What you are asked to do: Show me each line of the listing below where the word "assets" appears.

(Data listing)

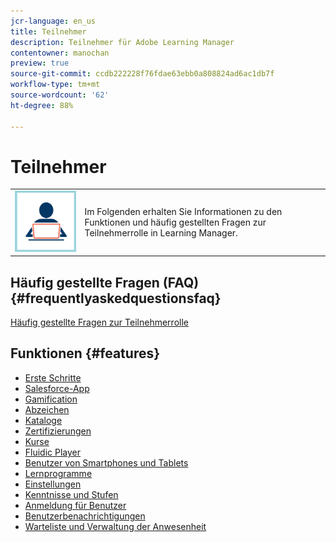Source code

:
 ```yaml
---
jcr-language: en_us
title: Teilnehmer
description: Teilnehmer für Adobe Learning Manager
contentowner: manochan
preview: true
source-git-commit: ccdb222228f76fdae63ebb0a808824ad6ac1db7f
workflow-type: tm+mt
source-wordcount: '62'
ht-degree: 88%

---
```




# Teilnehmer

<table> 
 <tbody>
  <tr> 
   <td><img src="assets/learner2.png"></td> 
   <td><p>Im Folgenden erhalten Sie Informationen zu den Funktionen und häufig gestellten Fragen zur Teilnehmerrolle in Learning Manager. </p></td> 
  </tr> 
 </tbody>
</table>

## Häufig gestellte Fragen (FAQ) {#frequentlyaskedquestionsfaq}

[Häufig gestellte Fragen zur Teilnehmerrolle](learners/frequently-asked-questions-for-learners.md)

## Funktionen {#features}

* [Erste Schritte](learners/feature-summary/getting-started-learner.md)
* [Salesforce-App](learners/feature-summary/sfdc-app.md)
* [Gamification](learners/feature-summary/gamification.md)
* [Abzeichen](learners/feature-summary/badges.md)
* [Kataloge](learners/feature-summary/catalogs.md)
* [Zertifizierungen](learners/feature-summary/certifications.md)
* [Kurse](learners/feature-summary/courses.md)
* [Fluidic Player](learners/feature-summary/fluidic-player.md)
* [Benutzer von Smartphones und Tablets](learners/feature-summary/ipad-android-tablet-users.md)
* [Lernprogramme](learners/feature-summary/learning-programs.md)
* [Einstellungen](learners/feature-summary/settings.md)
* [Kenntnisse und Stufen](learners/feature-summary/skills-levels.md)
* [Anmeldung für Benutzer](learners/feature-summary/user-login.md)
* [Benutzerbenachrichtigungen](learners/feature-summary/user-notifications.md)
* [Warteliste und Verwaltung der Anwesenheit](learners/feature-summary/waitlist-attendance-management.md)
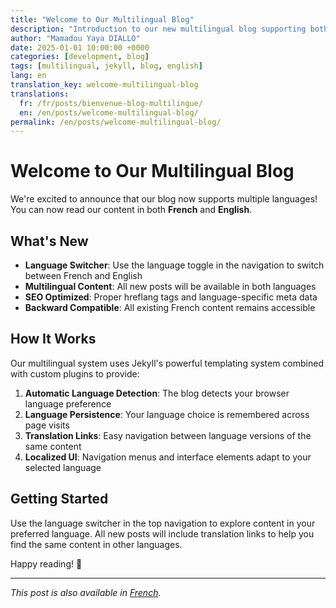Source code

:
 ```yaml
---
title: "Welcome to Our Multilingual Blog"
description: "Introduction to our new multilingual blog supporting both French and English content"
author: "Mamadou Yaya DIALLO"
date: 2025-01-01 10:00:00 +0000
categories: [development, blog]
tags: [multilingual, jekyll, blog, english]
lang: en
translation_key: welcome-multilingual-blog
translations:
  fr: /fr/posts/bienvenue-blog-multilingue/
  en: /en/posts/welcome-multilingual-blog/
permalink: /en/posts/welcome-multilingual-blog/
---
```


# Welcome to Our Multilingual Blog

We're excited to announce that our blog now supports multiple languages! You can now read our content in both **French** and **English**.

## What's New

- **Language Switcher**: Use the language toggle in the navigation to switch between French and English
- **Multilingual Content**: All new posts will be available in both languages
- **SEO Optimized**: Proper hreflang tags and language-specific meta data
- **Backward Compatible**: All existing French content remains accessible

## How It Works

Our multilingual system uses Jekyll's powerful templating system combined with custom plugins to provide:

1. **Automatic Language Detection**: The blog detects your browser language preference
2. **Language Persistence**: Your language choice is remembered across page visits
3. **Translation Links**: Easy navigation between language versions of the same content
4. **Localized UI**: Navigation menus and interface elements adapt to your selected language

## Getting Started

Use the language switcher in the top navigation to explore content in your preferred language. All new posts will include translation links to help you find the same content in other languages.

Happy reading! 🚀

---

*This post is also available in [French](/fr/posts/bienvenue-blog-multilingue/).*
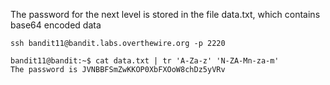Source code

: The password for the next level is stored in the file data.txt, which contains base64 encoded data

```
ssh bandit11@bandit.labs.overthewire.org -p 2220

bandit11@bandit:~$ cat data.txt | tr 'A-Za-z' 'N-ZA-Mn-za-m'
The password is JVNBBFSmZwKKOP0XbFXOoW8chDz5yVRv

```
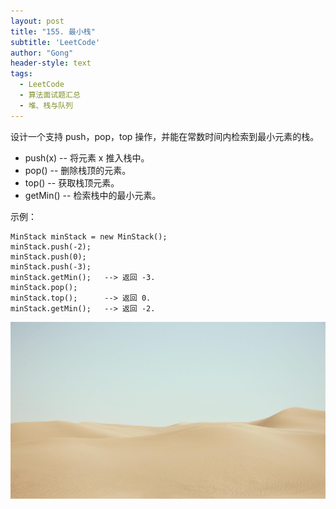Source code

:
 ```yaml
---
layout: post
title: "155. 最小栈"
subtitle: 'LeetCode'
author: "Gong"
header-style: text
tags:
  - LeetCode
  - 算法面试题汇总
  - 堆、栈与队列
---
```


设计一个支持 push，pop，top 操作，并能在常数时间内检索到最小元素的栈。

- push(x) -- 将元素 x 推入栈中。
- pop() -- 删除栈顶的元素。
- top() -- 获取栈顶元素。
- getMin() -- 检索栈中的最小元素。

示例：
```
MinStack minStack = new MinStack();
minStack.push(-2);
minStack.push(0);
minStack.push(-3);
minStack.getMin();   --> 返回 -3.
minStack.pop();
minStack.top();      --> 返回 0.
minStack.getMin();   --> 返回 -2.
```


![](../img/404-bg.jpg)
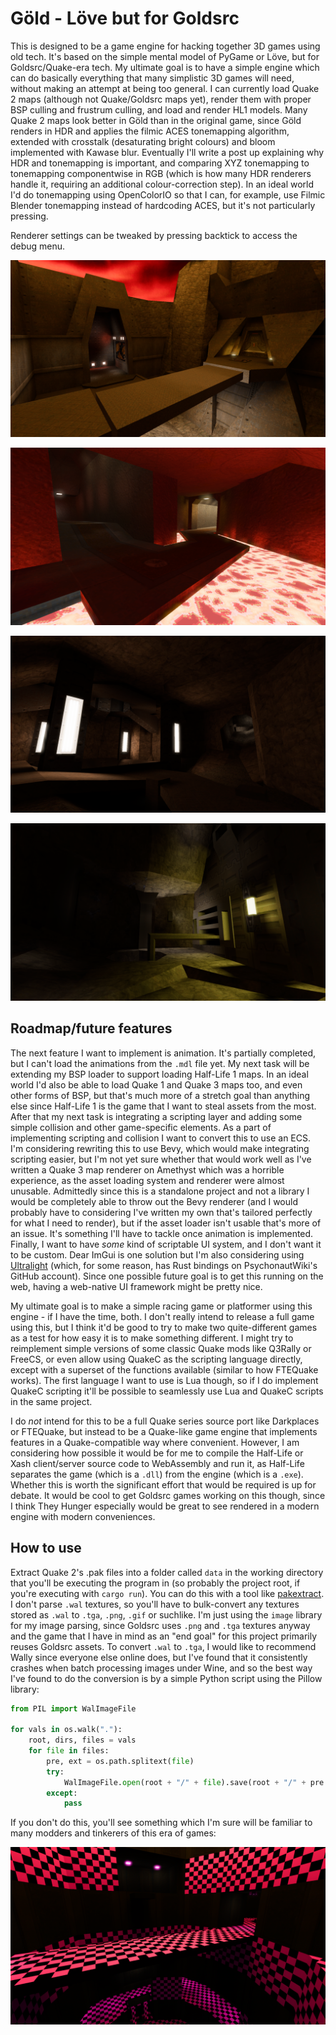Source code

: # Göld - Löve but for Goldsrc

This is designed to be a game engine for hacking together 3D games using old tech. It's based on the
simple mental model of PyGame or Löve, but for Goldsrc/Quake-era tech. My ultimate goal is to have a
simple engine which can do basically everything that many simplistic 3D games will need, without
making an attempt at being too general. I can currently load Quake 2 maps (although not Quake/Goldsrc
maps yet), render them with proper BSP culling and frustrum culling, and load and render HL1 models.
Many Quake 2 maps look better in Göld than in the original game, since Göld renders in HDR and applies
the filmic ACES tonemapping algorithm, extended with crosstalk (desaturating bright colours) and bloom
implemented with Kawase blur. Eventually I'll write a post up explaining why HDR and tonemapping is important,
and comparing XYZ tonemapping to tonemapping componentwise in RGB (which is how many HDR renderers handle
it, requiring an additional colour-correction step). In an ideal world I'd do tonemapping using OpenColorIO
so that I can, for example, use Filmic Blender tonemapping instead of hardcoding ACES, but it's not particularly
pressing.

Renderer settings can be tweaked by pressing backtick to access the debug menu.

![Screenshot 1](screenshots/01.png) 

![Screenshot 2](screenshots/02.png) 

![Screenshot 3](screenshots/03.png)

![Screenshot 4](screenshots/04.png)

## Roadmap/future features

The next feature I want to implement is animation. It's partially completed, but I can't load the
animations from the `.mdl` file yet. My next task will be extending my BSP loader to support loading
Half-Life 1 maps. In an ideal world I'd also be able to load Quake 1 and Quake 3 maps too, and even
other forms of BSP, but that's much more of a stretch goal than anything else since Half-Life 1 is
the game that I want to steal assets from the most. After that my next task is integrating a 
scripting layer and adding some simple collision and other game-specific elements. As a part of
implementing scripting and collision I want to convert this to use an ECS. I'm considering rewriting
this to use Bevy, which would make integrating scripting easier, but I'm not yet sure whether that
would work well as I've written a Quake 3 map renderer on Amethyst which was a horrible experience,
as the asset loading system and renderer were almost unusable. Admittedly since this is a standalone
project and not a library I would be completely able to throw out the Bevy renderer (and I would
probably have to considering I've written my own that's tailored perfectly for what I need to render),
but if the asset loader isn't usable that's more of an issue. It's something I'll have to tackle once
animation is implemented. Finally, I want to have _some_ kind of scriptable UI system, and I don't want
it to be custom. Dear ImGui is one solution but I'm also considering using [Ultralight][ul] (which, for some
reason, has Rust bindings on PsychonautWiki's GitHub account). Since one possible future goal is to
get this running on the web, having a web-native UI framework might be pretty nice.

[ul]: https://github.com/psychonautwiki/rust-ul

My ultimate goal is to make a simple racing game or platformer using this engine - if I have the time,
both. I don't really intend to release a full game using this, but I think it'd be good to try to make
two quite-different games as a test for how easy it is to make something different. I might try to
reimplement simple versions of some classic Quake mods like Q3Rally or FreeCS, or even allow using
QuakeC as the scripting language directly, except with a superset of the functions available (similar
to how FTEQuake works). The first language I want to use is Lua though, so if I do implement QuakeC
scripting it'll be possible to seamlessly use Lua and QuakeC scripts in the same project.

I do _not_ intend for this to be a full Quake series source port like Darkplaces or FTEQuake, but
instead to be a Quake-like game engine that implements features in a Quake-compatible way where
convenient. However, I am considering how possible it would be for me to compile the Half-Life or
Xash client/server source code to WebAssembly and run it, as Half-Life separates the game (which
is a `.dll`) from the engine (which is a `.exe`). Whether this is worth the significant effort that
would be required is up for debate. It would be cool to get Goldsrc games working on this though,
since I think They Hunger especially would be great to see rendered in a modern engine with modern
conveniences.

## How to use

Extract Quake 2's .pak files into a folder called `data` in the working directory that you'll be
executing the program in (so probably the project root, if you're executing with `cargo run`). You
can do this with a tool like [pakextract](https://github.com/yquake2/pakextract). I don't parse
`.wal` textures, so you'll have to bulk-convert any textures stored as `.wal` to `.tga`, `.png`,
`.gif` or suchlike. I'm just using the `image` library for my image parsing, since Goldsrc uses
`.png` and `.tga` textures anyway and the game that I have in mind as an "end goal" for this project
primarily reuses Goldsrc assets. To convert `.wal` to `.tga`, I would like to recommend Wally since
everyone else online does, but I've found that it consistently crashes when batch processing images
under Wine, and so the best way I've found to do the conversion is by a simple Python script using
the Pillow library:

```python
from PIL import WalImageFile

for vals in os.walk("."):
    root, dirs, files = vals
    for file in files:
        pre, ext = os.path.splitext(file)
        try:
            WalImageFile.open(root + "/" + file).save(root + "/" + pre + ".png")
        except:
            pass
```

If you don't do this, you'll see something which I'm sure will be familiar to many modders and
tinkerers of this era of games:

![Missing texture](screenshots/missing.png)
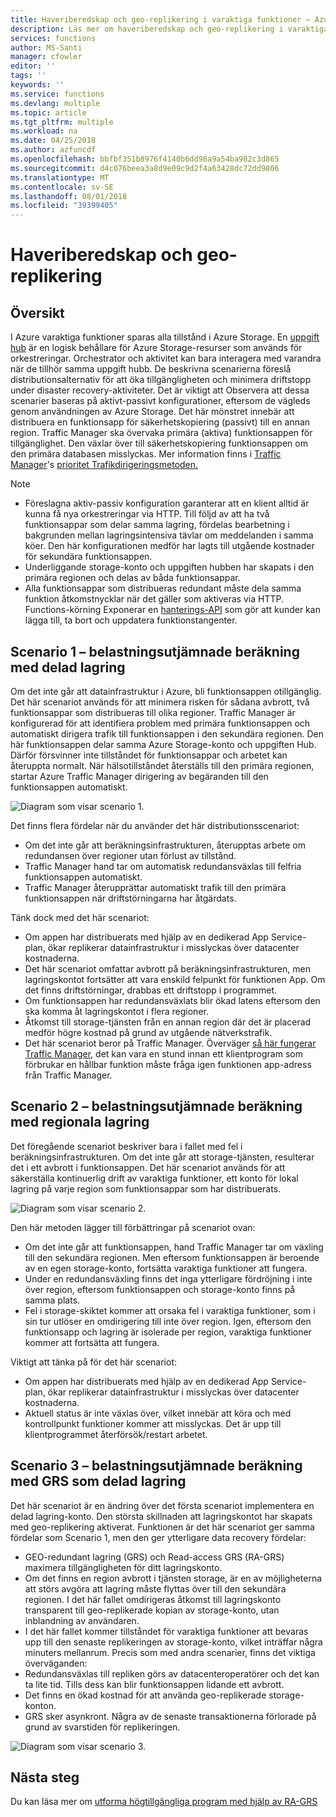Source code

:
 ```yaml
---
title: Haveriberedskap och geo-replikering i varaktiga funktioner – Azure
description: Läs mer om haveriberedskap och geo-replikering i varaktiga funktioner.
services: functions
author: MS-Santi
manager: cfowler
editor: ''
tags: ''
keywords: ''
ms.service: functions
ms.devlang: multiple
ms.topic: article
ms.tgt_pltfrm: multiple
ms.workload: na
ms.date: 04/25/2018
ms.author: azfuncdf
ms.openlocfilehash: bbfbf351b8976f4140b6dd98a9a54ba982c3d865
ms.sourcegitcommit: d4c076beea3a8d9e09c9d2f4a63428dc72dd9806
ms.translationtype: MT
ms.contentlocale: sv-SE
ms.lasthandoff: 08/01/2018
ms.locfileid: "39399405"
---
```

# <a name="disaster-recovery-and-geo-distribution"></a>Haveriberedskap och geo-replikering

## <a name="overview"></a>Översikt
I Azure varaktiga funktioner sparas alla tillstånd i Azure Storage. En [uppgift hub](durable-functions-task-hubs.md) är en logisk behållare för Azure Storage-resurser som används för orkestreringar. Orchestrator och aktivitet kan bara interagera med varandra när de tillhör samma uppgift hubb.
De beskrivna scenarierna föreslå distributionsalternativ för att öka tillgängligheten och minimera driftstopp under disaster recovery-aktiviteter.
Det är viktigt att Observera att dessa scenarier baseras på aktivt-passivt konfigurationer, eftersom de vägleds genom användningen av Azure Storage. Det här mönstret innebär att distribuera en funktionsapp för säkerhetskopiering (passivt) till en annan region. Traffic Manager ska övervaka primära (aktiva) funktionsappen för tillgänglighet. Den växlar över till säkerhetskopiering funktionsappen om den primära databasen misslyckas. Mer information finns i [Traffic Manager](https://azure.microsoft.com/services/traffic-manager/)'s [prioritet Trafikdirigeringsmetoden.](../traffic-manager/traffic-manager-routing-methods.md#a-name--priorityapriority-traffic-routing-method)


>[!NOTE]
>- Föreslagna aktiv-passiv konfiguration garanterar att en klient alltid är kunna få nya orkestreringar via HTTP. Till följd av att ha två funktionsappar som delar samma lagring, fördelas bearbetning i bakgrunden mellan lagringsintensiva tävlar om meddelanden i samma köer. Den här konfigurationen medför har lagts till utgående kostnader för sekundära funktionsappen.
>- Underliggande storage-konto och uppgiften hubben har skapats i den primära regionen och delas av båda funktionsappar.
>- Alla funktionsappar som distribueras redundant måste dela samma funktion åtkomstnycklar när det gäller som aktiveras via HTTP. Functions-körning Exponerar en [hanterings-API](https://github.com/Azure/azure-functions-host/wiki/Key-management-API) som gör att kunder kan lägga till, ta bort och uppdatera funktionstangenter.

## <a name="scenario-1---load-balanced-compute-with-shared-storage"></a>Scenario 1 – belastningsutjämnade beräkning med delad lagring
Om det inte går att datainfrastruktur i Azure, bli funktionsappen otillgänglig. Det här scenariot används för att minimera risken för sådana avbrott, två funktionsappar som distribueras till olika regioner. Traffic Manager är konfigurerad för att identifiera problem med primära funktionsappen och automatiskt dirigera trafik till funktionsappen i den sekundära regionen. Den här funktionsappen delar samma Azure Storage-konto och uppgiften Hub. Därför försvinner inte tillståndet för funktionsappar och arbetet kan återuppta normalt. När hälsotillståndet återställs till den primära regionen, startar Azure Traffic Manager dirigering av begäranden till den funktionsappen automatiskt.


![Diagram som visar scenario 1.](media/durable-functions-disaster-recovery-geo-distribution/durable-functions-geo-scenario01.png)

Det finns flera fördelar när du använder det här distributionsscenariot:
- Om det inte går att beräkningsinfrastrukturen, återupptas arbete om redundansen över regioner utan förlust av tillstånd.
- Traffic Manager hand tar om automatisk redundansväxlas till felfria funktionsappen automatiskt.
- Traffic Manager återupprättar automatiskt trafik till den primära funktionsappen när driftstörningarna har åtgärdats.

Tänk dock med det här scenariot:
- Om appen har distribuerats med hjälp av en dedikerad App Service-plan, ökar replikerar datainfrastruktur i misslyckas över datacenter kostnaderna.
- Det här scenariot omfattar avbrott på beräkningsinfrastrukturen, men lagringskontot fortsätter att vara enskild felpunkt för funktionen App. Om det finns driftstörningar, drabbas ett driftstopp i programmet.
- Om funktionsappen har redundansväxlats blir ökad latens eftersom den ska komma åt lagringskontot i flera regioner.
- Åtkomst till storage-tjänsten från en annan region där det är placerad medför högre kostnad på grund av utgående nätverkstrafik.
- Det här scenariot beror på Traffic Manager. Överväger [så här fungerar Traffic Manager](../traffic-manager/traffic-manager-how-it-works.md), det kan vara en stund innan ett klientprogram som förbrukar en hållbar funktion måste fråga igen funktionen app-adress från Traffic Manager. 


## <a name="scenario-2---load-balanced-compute-with-regional-storage"></a>Scenario 2 – belastningsutjämnade beräkning med regionala lagring
Det föregående scenariot beskriver bara i fallet med fel i beräkningsinfrastrukturen. Om det inte går att storage-tjänsten, resulterar det i ett avbrott i funktionsappen.
Det här scenariot används för att säkerställa kontinuerlig drift av varaktiga funktioner, ett konto för lokal lagring på varje region som funktionsappar som har distribuerats.

![Diagram som visar scenario 2.](media/durable-functions-disaster-recovery-geo-distribution/durable-functions-geo-scenario02.png)

Den här metoden lägger till förbättringar på scenariot ovan:
- Om det inte går att funktionsappen, hand Traffic Manager tar om växling till den sekundära regionen. Men eftersom funktionsappen är beroende av en egen storage-konto, fortsätta varaktiga funktioner att fungera.
- Under en redundansväxling finns det inga ytterligare fördröjning i inte över region, eftersom funktionsappen och storage-konto finns på samma plats.
- Fel i storage-skiktet kommer att orsaka fel i varaktiga funktioner, som i sin tur utlöser en omdirigering till inte över region. Igen, eftersom den funktionsapp och lagring är isolerade per region, varaktiga funktioner kommer att fortsätta att fungera.
 
Viktigt att tänka på för det här scenariot:
- Om appen har distribuerats med hjälp av en dedikerad App Service-plan, ökar replikerar datainfrastruktur i misslyckas över datacenter kostnaderna.
- Aktuell status är inte växlas över, vilket innebär att köra och med kontrollpunkt funktioner kommer att misslyckas. Det är upp till klientprogrammet återförsök/restart arbetet.

## <a name="scenario-3---load-balanced-compute-with-grs-shared-storage"></a>Scenario 3 – belastningsutjämnade beräkning med GRS som delad lagring
Det här scenariot är en ändring över det första scenariot implementera en delad lagring-konto. Den största skillnaden att lagringskontot har skapats med geo-replikering aktiverat.
Funktionen är det här scenariot ger samma fördelar som Scenario 1, men den ger ytterligare data recovery fördelar:
- GEO-redundant lagring (GRS) och Read-access GRS (RA-GRS) maximera tillgängligheten för ditt lagringskonto.
- Om det finns en region avbrott i tjänsten storage, är en av möjligheterna att störs avgöra att lagring måste flyttas över till den sekundära regionen. I det här fallet omdirigeras åtkomst till lagringskonto transparent till geo-replikerade kopian av storage-konto, utan inblandning av användaren.
- I det här fallet kommer tillståndet för varaktiga funktioner att bevaras upp till den senaste replikeringen av storage-konto, vilket inträffar några minuters mellanrum.
Precis som med andra scenarier, finns det viktiga överväganden:
- Redundansväxlas till repliken görs av datacenteroperatörer och det kan ta lite tid. Tills dess kan blir funktionsappen lidande ett avbrott.
- Det finns en ökad kostnad för att använda geo-replikerade storage-konton.
- GRS sker asynkront. Några av de senaste transaktionerna förlorade på grund av svarstiden för replikeringen.

![Diagram som visar scenario 3.](media/durable-functions-disaster-recovery-geo-distribution/durable-functions-geo-scenario03.png)


## <a name="next-steps"></a>Nästa steg

Du kan läsa mer om [utforma högtillgängliga program med hjälp av RA-GRS](../storage/common/storage-designing-ha-apps-with-ragrs.md)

(End Data listing)

Reply:
   <td><img src="assets/learner2.png"></td> 
the game that I want to steal assets from the most. After that my next task is integrating a 
primarily reuses Goldsrc assets. To convert `.wal` to `.tga`, I would like to recommend Wally since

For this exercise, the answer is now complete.